Gli apre un diavolo, né rosso né nero, bensì biondo, solo leggermente abbronzato come dopo una vacanza ai tropici, con indosso una sgargiante camicia hawaiana.

Subito arrivano calici di champagne, tartine al caviale, scaglie di parmigiano per frenare l’appetito e rasserenare l’alito, schegge di pizza napoletana e di salame di Felino.

Accolto come io suo io pensa gli sia dovuto, fa un giro negli ampi locali dall’inferno e vede qua un bunga bunga, là una invitante ammucchiata di corpi nudi e adolescenziali quelli delle ragazze, maturi ma quasi compattati per l’eternità dal chirurgo plastico del Padreterno quelli degli uomini, amplessi appena velati da un sontuoso baldacchino.

Poi tavole imbandite, musiche sfrenate, amici cari, che lo hanno preceduto che lo ,salutano distogliendosi appena dalle sfrenate attività erotiche in cui appaiono totalmente assorbiti.

San Pietro lo aspetta a metà strada tra i due portali: “Presidente, dottore, a lei la scelta. Ci dorma su, qui nella foresteria del Limbo e domattina mi dice.

Notte senza sonno, come d’abitudine, senza le dieci docce descritte da Patrizia D’Addario ma con ripetute alzate per quel tal problema che agli uomini viene con l’età e che non sembra passare nemmeno oltre il portone di san Pietro.

A un’ora ante lucana da noi, ma lassù in realtà qualunque ora è buona, Berlusconi si prepara con la consueta cura meticolosa, secondo le indicazioni del kit di Publitalia: cravatta blu a pois bianchi, blazer blu, denti che ci si può specchiare.

Non è san Pietro quello che mette in imbarazzo Berlusconi: “Non me ne abbia a male, santissimo padre, ma avrei scelto. Spero proprio di non urtare nessuno, lo faccio per il bene degli abitanti del paradiso, che mi sembra un po’ sovraffollato, mentre giù, all’inferno, mi sembrava ci fossero molti locali vuoti, potrei forse dare anche dei contributi….”.

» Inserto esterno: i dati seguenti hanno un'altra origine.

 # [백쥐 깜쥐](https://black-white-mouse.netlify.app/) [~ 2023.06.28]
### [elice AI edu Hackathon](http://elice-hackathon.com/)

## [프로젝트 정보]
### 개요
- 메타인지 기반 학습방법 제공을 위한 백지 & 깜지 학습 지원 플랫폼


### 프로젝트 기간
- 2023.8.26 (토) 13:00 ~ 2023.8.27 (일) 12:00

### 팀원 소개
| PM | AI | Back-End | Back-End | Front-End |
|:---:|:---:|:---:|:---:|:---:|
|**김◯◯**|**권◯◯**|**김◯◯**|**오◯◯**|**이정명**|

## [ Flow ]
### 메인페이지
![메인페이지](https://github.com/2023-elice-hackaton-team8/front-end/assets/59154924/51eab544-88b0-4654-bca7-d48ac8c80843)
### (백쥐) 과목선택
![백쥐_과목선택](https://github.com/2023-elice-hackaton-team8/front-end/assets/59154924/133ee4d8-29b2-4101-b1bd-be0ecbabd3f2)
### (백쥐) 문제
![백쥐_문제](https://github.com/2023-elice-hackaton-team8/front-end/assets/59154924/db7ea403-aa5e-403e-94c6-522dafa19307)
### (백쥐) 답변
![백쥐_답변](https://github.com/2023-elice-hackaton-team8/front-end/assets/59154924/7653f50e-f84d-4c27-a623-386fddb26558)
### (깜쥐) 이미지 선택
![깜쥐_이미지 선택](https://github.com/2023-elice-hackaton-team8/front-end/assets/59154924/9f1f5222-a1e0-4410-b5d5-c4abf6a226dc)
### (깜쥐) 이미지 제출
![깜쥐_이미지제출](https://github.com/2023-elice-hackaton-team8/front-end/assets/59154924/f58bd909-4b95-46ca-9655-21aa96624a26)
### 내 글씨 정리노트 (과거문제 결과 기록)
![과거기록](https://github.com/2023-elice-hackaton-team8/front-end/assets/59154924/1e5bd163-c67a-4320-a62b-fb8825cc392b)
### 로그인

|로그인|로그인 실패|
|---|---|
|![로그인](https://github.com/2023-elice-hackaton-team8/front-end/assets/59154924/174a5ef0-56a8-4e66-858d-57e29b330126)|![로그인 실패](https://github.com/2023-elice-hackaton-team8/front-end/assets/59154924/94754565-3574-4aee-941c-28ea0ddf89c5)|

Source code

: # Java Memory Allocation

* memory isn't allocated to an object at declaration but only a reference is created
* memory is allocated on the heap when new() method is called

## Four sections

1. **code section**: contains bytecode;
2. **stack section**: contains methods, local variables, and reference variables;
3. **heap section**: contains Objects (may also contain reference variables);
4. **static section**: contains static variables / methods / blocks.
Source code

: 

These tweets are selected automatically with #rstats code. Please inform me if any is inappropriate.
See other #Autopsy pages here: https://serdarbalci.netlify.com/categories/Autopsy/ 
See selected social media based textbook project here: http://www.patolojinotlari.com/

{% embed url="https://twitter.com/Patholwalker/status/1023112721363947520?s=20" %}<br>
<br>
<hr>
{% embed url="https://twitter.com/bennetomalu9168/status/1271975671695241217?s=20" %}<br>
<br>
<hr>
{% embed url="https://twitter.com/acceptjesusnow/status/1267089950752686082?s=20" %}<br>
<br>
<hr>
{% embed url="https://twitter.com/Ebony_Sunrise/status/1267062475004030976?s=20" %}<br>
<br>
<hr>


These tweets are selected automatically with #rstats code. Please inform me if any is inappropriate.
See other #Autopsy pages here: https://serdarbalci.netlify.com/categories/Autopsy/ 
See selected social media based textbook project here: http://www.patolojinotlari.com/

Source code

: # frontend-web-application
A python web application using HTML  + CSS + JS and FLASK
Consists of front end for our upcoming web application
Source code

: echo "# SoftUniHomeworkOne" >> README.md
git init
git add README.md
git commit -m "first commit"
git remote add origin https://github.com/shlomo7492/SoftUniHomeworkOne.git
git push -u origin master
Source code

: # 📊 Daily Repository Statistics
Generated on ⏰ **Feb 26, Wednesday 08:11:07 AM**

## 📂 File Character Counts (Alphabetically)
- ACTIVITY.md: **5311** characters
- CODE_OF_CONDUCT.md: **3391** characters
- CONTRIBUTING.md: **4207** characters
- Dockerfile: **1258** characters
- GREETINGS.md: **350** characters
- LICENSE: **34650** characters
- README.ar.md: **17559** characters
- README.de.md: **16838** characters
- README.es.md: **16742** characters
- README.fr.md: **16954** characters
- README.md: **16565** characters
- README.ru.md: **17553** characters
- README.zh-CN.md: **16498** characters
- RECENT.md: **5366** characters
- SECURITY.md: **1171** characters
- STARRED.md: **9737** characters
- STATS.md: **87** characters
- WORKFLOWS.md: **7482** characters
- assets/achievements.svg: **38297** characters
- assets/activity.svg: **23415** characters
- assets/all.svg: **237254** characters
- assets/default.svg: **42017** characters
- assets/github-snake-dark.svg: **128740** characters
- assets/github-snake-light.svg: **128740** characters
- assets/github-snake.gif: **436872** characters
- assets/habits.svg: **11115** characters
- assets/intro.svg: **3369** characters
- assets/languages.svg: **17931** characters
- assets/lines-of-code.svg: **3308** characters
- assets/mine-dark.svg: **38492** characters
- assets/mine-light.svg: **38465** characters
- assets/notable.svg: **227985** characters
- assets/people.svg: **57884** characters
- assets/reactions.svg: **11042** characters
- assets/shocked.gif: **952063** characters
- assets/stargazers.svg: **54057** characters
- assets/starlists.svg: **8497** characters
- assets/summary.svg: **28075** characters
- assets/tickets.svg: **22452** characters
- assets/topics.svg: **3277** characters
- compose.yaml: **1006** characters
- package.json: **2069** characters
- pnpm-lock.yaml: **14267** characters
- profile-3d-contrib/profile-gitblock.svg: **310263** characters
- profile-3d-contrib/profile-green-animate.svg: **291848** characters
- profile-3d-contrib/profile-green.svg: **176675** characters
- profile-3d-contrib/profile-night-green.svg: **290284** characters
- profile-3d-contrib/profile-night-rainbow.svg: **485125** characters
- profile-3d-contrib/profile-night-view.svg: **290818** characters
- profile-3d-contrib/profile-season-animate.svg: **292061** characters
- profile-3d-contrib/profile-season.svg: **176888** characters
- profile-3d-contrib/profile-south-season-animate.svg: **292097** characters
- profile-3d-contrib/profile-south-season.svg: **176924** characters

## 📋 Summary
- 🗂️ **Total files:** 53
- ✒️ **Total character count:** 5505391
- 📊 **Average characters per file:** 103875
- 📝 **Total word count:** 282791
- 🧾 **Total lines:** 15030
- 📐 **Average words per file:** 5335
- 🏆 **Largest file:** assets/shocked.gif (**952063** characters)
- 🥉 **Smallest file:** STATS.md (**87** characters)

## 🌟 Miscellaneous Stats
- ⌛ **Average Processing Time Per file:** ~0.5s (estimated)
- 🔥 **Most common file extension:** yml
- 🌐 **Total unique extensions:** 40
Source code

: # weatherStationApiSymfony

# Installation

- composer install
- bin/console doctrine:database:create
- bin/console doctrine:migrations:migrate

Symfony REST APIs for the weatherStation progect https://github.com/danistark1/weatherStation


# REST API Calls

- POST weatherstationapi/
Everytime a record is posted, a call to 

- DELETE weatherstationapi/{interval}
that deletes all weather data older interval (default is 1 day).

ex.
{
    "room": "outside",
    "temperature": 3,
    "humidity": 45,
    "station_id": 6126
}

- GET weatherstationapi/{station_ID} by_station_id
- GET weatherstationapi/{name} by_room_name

San Pietro è lì da un paio di mila anni e ne ha visti di tutti i tipi e i sessi e le fedi e le età e non ha molto tempo da perdere: “Come desideri, Silvio. Ora Gabriele ti accompagna da Farfarello e ti affiderò a lui”. C’è una nota stonata, nel rapido cambio di tono del primo Papa promosso arbitro dell’aldilà, ma Berlusconi si scrolla di dosso il brivido di fastidio, ne ha viste ben altre lui tra Bossi, Fini e Bocassini.

Scende, rapido scambio di consegne tra l’arcangelo (in fondo anche quello è un segno di riguardo) e uno dei proto diavoli, due firme, un registro, adempimenti che sembrano tormentare un oltre tomba ancora non informatizzato.

Finalmente la porta dell’inferno si spalanca. Berlusconi non crede ai suoi occhi, fa un balzo indietro ma Farfarello è alle sue spalle, con un forcone a quattro punte e lo spinge avanti.

Fuoco, fiamme, rumori di catene, gemiti, urla, corpi appesi sottosopra, Malebolge è un giardino dell’Eden rispetto allo spettacolo che si offre al povero dannato.

Berlusconi, contrattazionista fino alla fine, punta i piedi, resiste al dolore del forcone e chiede a Farfarello: “Mi consenta, ma quando ci siamo visti ieri, le cose stavano in modo assai diverso”.

Gelida, nonostante il calor bianco dell’ambiente, la risposta: “Certo, ma ieri eravamo in campagna elettorale”.